Ausländische Mitglieder des IS verharren den Menschenrechtlern zufolge allerdings weiterhin in der schwer umkämpften Stadt. Es war zunächst unklar, um wie viele Kämpfer es sich handelt. Die Verhandlungen über ihren Abzug stockten nach Angaben der Beobachtungsstelle deswegen, weil der Drahtzieher des schweren Anschlages in Paris 2015 unter den Verbliebenen sein soll. Er soll sich weigern aufzugeben.

Marsch auf Al-Rakka begann vor einem Jahr

Bei der koordinierten Anschlagserie in Paris im November 2015 töteten IS-Extremisten 130 Menschen. In der Konzerthalle "Bataclan" richteten sie ein Massaker an, Bars und Restaurants wurden beschossen, am Stade de France sprengten sich während des Fußball-Länderspiels Frankreich-Deutschland drei Selbstmordattentäter in die Luft.

Al-Rakka war von den Dschihadisten 2014 erobert worden und galt neben Mossul im Nordirak als wichtigste Stadt in den Händen des IS. Das SDF-Bündnis hatte den Marsch auf Al-Rakka vergangenes Jahr im November begonnen; nachdem sie eingekreist war, begann der Sturm auf die Stadt Anfang Juni. Die internationale Anti-IS-Koalition unterstützt die Offensive aus der Luft.

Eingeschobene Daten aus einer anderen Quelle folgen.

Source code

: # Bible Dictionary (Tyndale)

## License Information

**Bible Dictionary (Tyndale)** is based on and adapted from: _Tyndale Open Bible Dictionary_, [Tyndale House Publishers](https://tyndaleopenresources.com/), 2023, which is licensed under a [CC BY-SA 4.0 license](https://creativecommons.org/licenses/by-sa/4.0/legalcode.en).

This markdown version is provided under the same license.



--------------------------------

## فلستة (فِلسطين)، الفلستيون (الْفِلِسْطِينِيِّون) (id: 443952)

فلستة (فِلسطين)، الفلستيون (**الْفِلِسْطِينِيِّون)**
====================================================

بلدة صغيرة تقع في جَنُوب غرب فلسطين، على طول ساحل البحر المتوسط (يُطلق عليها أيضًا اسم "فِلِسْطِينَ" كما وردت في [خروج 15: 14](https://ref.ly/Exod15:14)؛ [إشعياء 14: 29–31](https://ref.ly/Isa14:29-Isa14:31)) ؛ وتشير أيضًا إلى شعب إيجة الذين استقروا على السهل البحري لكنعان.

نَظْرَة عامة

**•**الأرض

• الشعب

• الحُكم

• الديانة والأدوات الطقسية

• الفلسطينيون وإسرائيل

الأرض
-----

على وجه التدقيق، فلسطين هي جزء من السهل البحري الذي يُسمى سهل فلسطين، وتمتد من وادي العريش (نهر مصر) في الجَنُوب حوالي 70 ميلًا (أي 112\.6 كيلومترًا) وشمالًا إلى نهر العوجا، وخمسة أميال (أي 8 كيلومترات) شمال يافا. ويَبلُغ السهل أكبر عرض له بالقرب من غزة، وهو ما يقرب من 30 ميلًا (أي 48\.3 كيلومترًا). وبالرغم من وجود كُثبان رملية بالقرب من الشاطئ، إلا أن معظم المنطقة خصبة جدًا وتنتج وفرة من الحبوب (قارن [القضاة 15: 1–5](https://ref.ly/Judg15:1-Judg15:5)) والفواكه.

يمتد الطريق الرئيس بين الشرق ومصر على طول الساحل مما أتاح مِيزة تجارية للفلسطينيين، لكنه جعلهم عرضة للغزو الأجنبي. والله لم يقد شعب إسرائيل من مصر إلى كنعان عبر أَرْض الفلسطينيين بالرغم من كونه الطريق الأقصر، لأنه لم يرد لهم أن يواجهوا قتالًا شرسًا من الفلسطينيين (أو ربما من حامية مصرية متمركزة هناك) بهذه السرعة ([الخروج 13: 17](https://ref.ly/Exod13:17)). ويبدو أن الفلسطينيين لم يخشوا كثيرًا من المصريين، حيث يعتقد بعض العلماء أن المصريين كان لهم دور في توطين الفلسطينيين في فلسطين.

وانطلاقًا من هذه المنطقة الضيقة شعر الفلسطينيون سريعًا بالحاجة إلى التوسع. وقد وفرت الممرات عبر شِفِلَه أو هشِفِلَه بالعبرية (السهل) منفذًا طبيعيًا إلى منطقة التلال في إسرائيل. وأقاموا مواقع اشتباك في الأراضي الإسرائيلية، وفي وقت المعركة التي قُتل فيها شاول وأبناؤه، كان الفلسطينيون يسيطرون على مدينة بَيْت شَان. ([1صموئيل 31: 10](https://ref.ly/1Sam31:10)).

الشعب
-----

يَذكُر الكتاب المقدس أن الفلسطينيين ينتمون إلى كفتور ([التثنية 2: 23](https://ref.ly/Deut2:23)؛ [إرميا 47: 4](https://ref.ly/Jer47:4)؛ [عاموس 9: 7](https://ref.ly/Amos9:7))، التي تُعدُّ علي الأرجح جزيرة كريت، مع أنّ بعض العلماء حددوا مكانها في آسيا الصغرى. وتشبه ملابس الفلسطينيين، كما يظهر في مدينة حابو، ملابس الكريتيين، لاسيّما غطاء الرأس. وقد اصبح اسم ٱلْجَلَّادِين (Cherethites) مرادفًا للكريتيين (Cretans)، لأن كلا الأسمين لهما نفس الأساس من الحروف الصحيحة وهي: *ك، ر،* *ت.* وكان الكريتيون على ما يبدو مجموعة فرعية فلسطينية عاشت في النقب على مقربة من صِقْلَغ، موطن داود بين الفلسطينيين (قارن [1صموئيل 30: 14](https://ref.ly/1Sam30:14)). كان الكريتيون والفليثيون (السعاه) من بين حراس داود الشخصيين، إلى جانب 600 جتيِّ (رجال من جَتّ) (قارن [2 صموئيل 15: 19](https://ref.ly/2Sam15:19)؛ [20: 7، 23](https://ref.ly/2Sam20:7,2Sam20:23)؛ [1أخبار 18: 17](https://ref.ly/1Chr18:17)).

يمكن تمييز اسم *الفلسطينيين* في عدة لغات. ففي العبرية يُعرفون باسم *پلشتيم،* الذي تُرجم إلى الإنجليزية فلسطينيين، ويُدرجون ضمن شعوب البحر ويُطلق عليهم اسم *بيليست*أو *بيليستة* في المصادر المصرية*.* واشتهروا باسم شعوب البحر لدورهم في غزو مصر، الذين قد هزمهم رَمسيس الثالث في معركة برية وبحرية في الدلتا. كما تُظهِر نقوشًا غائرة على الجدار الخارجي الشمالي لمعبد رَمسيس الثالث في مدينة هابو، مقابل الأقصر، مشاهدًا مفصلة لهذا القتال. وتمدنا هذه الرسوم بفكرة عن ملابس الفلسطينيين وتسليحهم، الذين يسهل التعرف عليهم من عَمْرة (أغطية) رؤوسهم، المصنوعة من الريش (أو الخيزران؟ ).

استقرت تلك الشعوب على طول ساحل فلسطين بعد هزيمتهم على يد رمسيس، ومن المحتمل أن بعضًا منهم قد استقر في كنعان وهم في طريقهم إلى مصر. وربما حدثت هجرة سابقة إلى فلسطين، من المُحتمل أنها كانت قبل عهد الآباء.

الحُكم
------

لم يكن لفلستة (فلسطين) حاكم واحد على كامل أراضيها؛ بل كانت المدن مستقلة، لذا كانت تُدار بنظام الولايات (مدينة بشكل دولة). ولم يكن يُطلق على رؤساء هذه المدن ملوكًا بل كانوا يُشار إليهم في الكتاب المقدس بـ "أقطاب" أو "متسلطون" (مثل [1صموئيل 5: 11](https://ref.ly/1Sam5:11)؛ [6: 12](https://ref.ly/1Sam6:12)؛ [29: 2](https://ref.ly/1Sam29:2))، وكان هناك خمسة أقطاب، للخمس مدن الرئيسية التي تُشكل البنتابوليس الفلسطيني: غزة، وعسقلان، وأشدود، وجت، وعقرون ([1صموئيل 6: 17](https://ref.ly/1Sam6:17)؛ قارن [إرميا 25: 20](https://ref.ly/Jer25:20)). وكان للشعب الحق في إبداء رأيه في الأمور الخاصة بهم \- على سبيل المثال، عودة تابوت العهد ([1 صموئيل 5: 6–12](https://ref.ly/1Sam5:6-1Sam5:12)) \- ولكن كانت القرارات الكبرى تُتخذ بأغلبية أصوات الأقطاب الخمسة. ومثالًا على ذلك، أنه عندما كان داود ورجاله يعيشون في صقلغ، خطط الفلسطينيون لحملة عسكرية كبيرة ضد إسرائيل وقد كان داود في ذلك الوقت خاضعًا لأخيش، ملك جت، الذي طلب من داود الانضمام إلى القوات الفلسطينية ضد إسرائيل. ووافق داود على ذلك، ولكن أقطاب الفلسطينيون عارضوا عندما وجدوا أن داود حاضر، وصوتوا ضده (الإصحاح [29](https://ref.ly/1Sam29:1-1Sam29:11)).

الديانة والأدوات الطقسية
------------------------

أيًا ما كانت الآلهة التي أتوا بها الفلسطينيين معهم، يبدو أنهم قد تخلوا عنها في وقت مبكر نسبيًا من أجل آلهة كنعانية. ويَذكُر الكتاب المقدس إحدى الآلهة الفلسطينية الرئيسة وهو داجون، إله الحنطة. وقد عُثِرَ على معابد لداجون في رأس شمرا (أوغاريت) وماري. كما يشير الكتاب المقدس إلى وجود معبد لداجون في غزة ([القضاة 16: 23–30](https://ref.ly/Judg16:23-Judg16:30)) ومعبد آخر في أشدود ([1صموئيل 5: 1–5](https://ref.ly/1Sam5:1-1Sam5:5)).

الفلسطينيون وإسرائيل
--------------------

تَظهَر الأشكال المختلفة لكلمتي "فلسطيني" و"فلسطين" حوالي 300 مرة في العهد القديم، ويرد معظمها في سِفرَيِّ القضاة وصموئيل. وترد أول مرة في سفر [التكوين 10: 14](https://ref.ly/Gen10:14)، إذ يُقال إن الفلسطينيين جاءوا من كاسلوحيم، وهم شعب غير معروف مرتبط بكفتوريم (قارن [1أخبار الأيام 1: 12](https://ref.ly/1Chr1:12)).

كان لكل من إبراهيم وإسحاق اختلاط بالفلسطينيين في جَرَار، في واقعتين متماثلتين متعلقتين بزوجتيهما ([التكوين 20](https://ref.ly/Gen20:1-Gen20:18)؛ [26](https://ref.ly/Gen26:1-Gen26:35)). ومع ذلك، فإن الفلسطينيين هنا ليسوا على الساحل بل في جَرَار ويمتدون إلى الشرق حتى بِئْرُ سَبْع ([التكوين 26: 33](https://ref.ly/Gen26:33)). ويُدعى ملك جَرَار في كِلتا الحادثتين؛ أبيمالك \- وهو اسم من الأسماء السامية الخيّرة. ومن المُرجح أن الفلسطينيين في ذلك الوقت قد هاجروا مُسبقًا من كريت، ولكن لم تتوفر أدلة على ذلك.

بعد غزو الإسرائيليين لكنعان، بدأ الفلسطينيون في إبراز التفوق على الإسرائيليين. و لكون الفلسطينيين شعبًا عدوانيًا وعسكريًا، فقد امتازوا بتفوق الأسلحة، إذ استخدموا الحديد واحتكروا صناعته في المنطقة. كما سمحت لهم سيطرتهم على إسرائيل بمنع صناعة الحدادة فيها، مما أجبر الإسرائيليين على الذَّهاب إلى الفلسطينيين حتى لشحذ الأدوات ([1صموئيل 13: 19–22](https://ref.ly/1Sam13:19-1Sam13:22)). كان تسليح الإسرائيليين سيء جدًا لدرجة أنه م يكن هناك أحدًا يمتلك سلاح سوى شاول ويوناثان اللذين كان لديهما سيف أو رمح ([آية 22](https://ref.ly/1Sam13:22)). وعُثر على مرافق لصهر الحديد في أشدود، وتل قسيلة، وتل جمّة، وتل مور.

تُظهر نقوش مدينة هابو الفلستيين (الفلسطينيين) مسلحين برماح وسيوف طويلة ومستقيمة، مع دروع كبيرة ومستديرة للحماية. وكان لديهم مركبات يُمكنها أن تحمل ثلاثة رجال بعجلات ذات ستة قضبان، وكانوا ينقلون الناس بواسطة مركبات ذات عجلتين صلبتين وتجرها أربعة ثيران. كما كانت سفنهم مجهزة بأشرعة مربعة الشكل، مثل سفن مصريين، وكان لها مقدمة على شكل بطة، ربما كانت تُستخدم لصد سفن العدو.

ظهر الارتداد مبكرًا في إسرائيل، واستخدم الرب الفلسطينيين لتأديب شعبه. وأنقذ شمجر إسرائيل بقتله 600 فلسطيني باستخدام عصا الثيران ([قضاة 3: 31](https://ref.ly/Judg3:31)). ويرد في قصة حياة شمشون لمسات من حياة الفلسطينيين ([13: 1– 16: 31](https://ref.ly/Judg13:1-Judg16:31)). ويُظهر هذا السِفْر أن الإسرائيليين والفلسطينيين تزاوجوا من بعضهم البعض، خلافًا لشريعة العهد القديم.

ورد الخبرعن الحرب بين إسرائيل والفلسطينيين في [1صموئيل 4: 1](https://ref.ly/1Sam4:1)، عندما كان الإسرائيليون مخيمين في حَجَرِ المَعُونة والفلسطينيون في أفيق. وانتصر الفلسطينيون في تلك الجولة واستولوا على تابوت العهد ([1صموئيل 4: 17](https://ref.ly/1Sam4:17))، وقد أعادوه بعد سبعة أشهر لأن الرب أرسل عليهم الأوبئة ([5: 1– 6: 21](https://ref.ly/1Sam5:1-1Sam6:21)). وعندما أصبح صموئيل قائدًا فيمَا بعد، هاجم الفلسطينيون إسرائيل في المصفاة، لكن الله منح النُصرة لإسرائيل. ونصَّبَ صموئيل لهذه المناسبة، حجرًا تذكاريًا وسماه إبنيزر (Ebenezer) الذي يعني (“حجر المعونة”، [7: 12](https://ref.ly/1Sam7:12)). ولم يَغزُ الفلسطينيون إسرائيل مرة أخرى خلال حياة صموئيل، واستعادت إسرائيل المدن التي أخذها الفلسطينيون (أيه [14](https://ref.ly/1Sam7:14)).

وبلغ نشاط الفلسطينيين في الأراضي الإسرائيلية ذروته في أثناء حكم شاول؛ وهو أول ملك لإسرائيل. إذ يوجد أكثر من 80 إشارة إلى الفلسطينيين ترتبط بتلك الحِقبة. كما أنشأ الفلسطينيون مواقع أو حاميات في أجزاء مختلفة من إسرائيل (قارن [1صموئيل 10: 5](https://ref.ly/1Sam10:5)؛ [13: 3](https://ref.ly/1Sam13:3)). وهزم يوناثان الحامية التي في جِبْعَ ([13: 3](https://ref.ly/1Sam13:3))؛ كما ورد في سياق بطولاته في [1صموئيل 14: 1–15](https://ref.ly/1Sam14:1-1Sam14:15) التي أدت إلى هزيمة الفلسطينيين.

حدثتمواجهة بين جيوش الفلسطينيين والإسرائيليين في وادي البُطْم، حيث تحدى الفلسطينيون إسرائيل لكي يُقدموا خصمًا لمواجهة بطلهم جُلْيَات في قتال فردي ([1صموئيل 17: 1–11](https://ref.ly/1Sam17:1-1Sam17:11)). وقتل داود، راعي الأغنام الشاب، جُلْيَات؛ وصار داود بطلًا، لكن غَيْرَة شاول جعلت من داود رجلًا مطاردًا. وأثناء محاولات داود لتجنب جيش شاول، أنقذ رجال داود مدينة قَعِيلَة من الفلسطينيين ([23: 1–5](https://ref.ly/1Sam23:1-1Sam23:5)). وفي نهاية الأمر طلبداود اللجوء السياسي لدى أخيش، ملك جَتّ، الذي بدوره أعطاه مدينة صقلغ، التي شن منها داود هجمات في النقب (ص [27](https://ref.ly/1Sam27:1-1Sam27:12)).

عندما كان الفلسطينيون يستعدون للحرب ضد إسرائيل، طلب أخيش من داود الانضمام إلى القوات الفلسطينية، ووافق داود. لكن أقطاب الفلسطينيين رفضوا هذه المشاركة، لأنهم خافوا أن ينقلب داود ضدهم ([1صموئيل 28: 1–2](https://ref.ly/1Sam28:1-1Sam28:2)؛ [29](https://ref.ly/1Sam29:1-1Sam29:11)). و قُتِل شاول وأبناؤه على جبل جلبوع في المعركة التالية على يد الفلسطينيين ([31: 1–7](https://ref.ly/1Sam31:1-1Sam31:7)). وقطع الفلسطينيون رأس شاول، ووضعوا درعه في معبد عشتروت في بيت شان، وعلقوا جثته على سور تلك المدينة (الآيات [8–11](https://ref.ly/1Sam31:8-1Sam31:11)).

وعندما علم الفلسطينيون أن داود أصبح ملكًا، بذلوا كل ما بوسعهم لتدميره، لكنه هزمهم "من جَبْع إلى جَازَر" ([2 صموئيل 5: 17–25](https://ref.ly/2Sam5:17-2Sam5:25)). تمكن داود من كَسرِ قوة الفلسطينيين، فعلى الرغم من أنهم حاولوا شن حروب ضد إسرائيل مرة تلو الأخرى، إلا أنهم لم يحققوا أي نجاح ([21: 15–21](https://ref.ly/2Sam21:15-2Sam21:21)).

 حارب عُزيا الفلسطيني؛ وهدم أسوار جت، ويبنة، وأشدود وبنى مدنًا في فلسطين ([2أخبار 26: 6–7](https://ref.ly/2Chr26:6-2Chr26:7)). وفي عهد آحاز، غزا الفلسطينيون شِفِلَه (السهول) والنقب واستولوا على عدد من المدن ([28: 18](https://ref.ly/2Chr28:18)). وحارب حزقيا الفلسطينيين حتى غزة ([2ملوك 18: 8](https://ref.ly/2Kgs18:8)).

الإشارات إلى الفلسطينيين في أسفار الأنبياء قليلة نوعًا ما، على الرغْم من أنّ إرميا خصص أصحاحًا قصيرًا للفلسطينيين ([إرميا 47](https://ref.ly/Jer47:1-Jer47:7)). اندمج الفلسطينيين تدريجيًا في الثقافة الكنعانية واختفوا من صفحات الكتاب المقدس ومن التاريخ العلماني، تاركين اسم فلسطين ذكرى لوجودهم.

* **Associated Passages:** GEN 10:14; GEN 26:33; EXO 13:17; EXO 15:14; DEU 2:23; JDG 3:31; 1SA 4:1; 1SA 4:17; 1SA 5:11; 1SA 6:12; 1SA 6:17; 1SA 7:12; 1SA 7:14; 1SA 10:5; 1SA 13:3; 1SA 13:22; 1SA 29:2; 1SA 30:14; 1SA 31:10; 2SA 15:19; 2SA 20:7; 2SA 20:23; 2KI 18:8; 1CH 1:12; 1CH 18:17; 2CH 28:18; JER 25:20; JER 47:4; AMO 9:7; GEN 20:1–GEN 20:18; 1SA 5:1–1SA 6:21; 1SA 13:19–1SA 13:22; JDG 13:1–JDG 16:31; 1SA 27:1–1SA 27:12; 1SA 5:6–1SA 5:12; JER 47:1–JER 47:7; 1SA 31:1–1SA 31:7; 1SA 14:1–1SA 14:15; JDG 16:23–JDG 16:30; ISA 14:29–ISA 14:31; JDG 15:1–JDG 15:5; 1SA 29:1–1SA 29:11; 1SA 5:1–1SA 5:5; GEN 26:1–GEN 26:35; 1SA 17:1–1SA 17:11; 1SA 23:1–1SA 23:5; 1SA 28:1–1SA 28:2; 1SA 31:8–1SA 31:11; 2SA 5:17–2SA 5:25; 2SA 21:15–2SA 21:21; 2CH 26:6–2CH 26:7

Die Vereinten Nationen hatten am Freitag berichtet, dass etwa 8000 Zivilisten weiterhin in Al-Rakka eingeschlossenen seien. Wasser, Nahrung und Medikamente seien knapp. Hunderttausende waren in den vergangenen Monaten vor den Kämpfen aus der Region geflüchtet. Der IS hatte in den vergangenen Monaten bereits die wichtigsten Teile seines Herrschaftsgebietes in Syrien und im Irak verloren, in dem er einst ein Kalifat ausgerufen hatte. Im Nordirak verloren sie ihre wichtigsten Städte, darunter die Großstadt Mossul. Auch in Syrien werden die Dschihadisten immer weiter zurückgedrängt.